> _The task_
Please retype the records below exactly, from the first line down to and including the line with "If you're worried".

> _Source data_
*** Begin section ***

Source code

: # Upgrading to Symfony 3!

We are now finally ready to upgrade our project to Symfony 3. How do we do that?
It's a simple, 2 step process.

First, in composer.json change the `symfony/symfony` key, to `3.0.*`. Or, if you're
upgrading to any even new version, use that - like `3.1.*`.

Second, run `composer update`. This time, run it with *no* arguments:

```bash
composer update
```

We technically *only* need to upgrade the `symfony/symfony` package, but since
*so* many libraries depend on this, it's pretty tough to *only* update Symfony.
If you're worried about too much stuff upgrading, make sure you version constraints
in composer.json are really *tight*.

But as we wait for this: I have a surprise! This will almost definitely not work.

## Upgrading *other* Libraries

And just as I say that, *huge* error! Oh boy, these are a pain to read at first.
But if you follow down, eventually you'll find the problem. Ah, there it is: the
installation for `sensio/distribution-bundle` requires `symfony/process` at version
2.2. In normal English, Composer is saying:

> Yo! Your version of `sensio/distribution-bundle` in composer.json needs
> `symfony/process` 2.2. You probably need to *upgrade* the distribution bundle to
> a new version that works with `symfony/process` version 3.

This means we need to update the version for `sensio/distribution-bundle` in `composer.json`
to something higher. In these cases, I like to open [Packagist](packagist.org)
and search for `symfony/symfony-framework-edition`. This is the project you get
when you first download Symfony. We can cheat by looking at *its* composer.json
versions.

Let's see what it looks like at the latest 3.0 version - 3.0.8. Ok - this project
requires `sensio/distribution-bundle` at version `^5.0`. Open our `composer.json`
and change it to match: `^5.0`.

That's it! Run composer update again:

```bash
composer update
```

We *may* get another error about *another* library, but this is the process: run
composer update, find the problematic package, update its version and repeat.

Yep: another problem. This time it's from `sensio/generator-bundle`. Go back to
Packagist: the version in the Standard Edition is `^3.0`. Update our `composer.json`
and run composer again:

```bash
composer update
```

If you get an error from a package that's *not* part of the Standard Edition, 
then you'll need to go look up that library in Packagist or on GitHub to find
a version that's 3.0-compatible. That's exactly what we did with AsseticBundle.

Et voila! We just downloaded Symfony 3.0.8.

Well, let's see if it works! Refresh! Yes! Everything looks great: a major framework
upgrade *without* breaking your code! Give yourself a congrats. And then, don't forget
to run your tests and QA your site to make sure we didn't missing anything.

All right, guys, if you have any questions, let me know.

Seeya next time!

*** End section ***

> _Task answer_
Source code

: # Upgrading to Symfony 3!

We are now finally ready to upgrade our project to Symfony 3. How do we do that?
It's a simple, 2 step process.

First, in composer.json change the `symfony/symfony` key, to `3.0.*`. Or, if you're
upgrading to any even new version, use that - like `3.1.*`.

Second, run `composer update`. This time, run it with *no* arguments:

```bash
composer update
```

We technically *only* need to upgrade the `symfony/symfony` package, but since
*so* many libraries depend on this, it's pretty tough to *only* update Symfony.
If you're worried about too much stuff upgrading, make sure you version constraints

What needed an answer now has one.